The fifth annual report that canvassed more than 3,000 hospitals accredited by the organization found upticks in around 24 "accountability measures" over an eight-year period in heart attack, heart failure, pneumonia, surgical and children's asthma care.

On most individual process of care measures, hospitals achieved scores of 90 percent or better - meeting they provided the proper evidence-based treatment nine out of 10 times, according to the report, dubbed Improving America's Hospitals: The Joint Commission's Report on Quality and Safety 2010.

"Hospitals have devoted enormous resources and energy to change their clinical processes and improve on their performance measures in order to improve outcomes for patients," the commission's president Dr. Mark R. Chassin said in a letter introducing the report. "As we show this progress, we also point to the road ahead - the need to use performance measurement as part of the effort to maximize health benefits to patients."

For evidence-based treatments, hospitals achieved around 95 percent composite performance on 12.5 million opportunities to perform care related to the measures, the Joint Commission said. In 2002, the hospitals got 82 percent composite performance on 957,000 opportunities.
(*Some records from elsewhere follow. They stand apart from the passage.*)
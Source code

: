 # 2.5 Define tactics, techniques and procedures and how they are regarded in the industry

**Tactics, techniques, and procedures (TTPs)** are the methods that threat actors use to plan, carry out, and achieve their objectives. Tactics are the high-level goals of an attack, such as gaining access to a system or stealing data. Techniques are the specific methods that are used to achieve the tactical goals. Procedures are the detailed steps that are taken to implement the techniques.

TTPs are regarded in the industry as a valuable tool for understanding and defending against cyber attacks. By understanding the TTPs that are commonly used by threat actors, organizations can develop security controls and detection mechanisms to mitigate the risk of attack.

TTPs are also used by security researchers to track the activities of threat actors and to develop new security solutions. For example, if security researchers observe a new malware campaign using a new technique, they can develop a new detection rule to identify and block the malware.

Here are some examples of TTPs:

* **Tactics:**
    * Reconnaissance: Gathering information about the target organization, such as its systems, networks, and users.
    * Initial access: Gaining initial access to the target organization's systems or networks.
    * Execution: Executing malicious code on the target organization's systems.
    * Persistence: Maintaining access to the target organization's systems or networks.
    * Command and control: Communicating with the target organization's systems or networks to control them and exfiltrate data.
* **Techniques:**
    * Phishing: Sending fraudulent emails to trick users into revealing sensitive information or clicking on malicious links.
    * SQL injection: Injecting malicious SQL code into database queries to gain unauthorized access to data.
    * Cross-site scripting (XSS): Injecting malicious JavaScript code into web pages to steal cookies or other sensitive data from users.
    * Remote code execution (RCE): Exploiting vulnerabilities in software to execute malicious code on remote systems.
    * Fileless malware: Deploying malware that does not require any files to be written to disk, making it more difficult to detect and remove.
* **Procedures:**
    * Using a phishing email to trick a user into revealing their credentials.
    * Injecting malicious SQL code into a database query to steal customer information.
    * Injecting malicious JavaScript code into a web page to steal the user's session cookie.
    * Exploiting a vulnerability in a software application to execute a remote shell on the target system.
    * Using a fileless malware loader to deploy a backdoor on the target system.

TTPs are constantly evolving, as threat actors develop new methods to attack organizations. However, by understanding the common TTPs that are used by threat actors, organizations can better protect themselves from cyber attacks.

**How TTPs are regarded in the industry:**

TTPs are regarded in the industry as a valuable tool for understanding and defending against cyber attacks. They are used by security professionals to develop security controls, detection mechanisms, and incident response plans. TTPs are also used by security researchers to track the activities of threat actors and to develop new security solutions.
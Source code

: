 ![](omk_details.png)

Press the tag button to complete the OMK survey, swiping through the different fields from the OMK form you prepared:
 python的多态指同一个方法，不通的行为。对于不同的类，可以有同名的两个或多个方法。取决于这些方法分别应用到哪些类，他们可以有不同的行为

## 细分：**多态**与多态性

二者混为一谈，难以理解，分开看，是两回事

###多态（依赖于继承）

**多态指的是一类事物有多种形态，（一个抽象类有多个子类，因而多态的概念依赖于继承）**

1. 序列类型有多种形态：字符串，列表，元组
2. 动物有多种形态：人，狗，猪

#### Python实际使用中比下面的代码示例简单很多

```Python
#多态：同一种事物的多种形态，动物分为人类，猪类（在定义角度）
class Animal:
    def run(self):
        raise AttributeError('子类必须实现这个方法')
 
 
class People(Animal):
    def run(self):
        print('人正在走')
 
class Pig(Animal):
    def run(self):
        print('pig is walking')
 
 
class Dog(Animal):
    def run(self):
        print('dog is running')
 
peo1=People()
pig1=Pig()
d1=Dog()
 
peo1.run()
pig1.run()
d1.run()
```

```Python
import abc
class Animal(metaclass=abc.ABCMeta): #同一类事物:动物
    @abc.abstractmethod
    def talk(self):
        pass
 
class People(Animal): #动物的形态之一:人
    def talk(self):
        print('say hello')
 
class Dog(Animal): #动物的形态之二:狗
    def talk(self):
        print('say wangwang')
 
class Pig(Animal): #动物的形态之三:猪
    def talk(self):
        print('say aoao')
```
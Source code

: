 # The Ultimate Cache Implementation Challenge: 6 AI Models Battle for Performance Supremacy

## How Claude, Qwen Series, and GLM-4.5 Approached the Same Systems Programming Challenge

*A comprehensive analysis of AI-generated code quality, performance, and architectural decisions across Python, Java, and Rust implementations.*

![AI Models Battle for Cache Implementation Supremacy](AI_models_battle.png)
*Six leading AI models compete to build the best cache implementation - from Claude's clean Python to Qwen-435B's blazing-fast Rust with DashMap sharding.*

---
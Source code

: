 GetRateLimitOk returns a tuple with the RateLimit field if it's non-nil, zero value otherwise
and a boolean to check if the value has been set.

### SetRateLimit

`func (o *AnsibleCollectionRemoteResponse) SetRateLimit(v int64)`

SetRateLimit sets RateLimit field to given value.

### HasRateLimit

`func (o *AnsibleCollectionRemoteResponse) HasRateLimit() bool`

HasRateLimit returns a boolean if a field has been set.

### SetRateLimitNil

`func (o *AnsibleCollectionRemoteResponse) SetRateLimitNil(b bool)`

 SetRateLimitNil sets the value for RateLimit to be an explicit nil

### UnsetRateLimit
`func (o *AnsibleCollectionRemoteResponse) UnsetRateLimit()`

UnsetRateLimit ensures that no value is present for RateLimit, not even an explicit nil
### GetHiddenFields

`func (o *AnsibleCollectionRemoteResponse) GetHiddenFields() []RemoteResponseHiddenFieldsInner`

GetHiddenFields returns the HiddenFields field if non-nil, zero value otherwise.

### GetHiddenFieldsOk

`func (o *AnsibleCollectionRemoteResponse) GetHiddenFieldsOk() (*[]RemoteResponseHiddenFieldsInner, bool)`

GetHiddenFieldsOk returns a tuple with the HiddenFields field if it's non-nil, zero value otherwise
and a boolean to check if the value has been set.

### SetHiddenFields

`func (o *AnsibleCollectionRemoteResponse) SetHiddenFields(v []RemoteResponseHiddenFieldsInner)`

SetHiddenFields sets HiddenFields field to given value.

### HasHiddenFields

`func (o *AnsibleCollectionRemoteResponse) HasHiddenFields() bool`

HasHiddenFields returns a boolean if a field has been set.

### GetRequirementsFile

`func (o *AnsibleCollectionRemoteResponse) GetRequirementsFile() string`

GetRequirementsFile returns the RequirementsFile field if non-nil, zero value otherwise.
For instance, in 2009, almost 98 percent of hospitals provided proper heart attack care, such as giving aspirin at arrival or beta-blockers at discharge, compared with only 89 percent seven years earlier. For surgical care, such as giving antibiotics an hour before surgery, overall performance improved to 96 percent, up from 77 percent in 2004. For pneumonia care, results jumped more than 20 percentage points - in 2002, this measure was only at 72 percent. By 2009, it reached 93 percent.

Children's asthma care, such as offering home management plans, also saw large gains, moving from around 71 percent in 2007 to close to 88 percent in 2009.

Still, it wasn't all good news. Hospital performance lagged on two measures introduced in 2005. Surveyed hospitals only reached a 55 percent performance on providing fibrinolytic therapy within half an hour of arrival to heart attack patients, and only 68 percent performance on giving antibiotics to ICU pneumonia patients within 24 hours of arrival.

"While the data show impressive gains in hospital quality performance, improvements can still be made," the report concluded.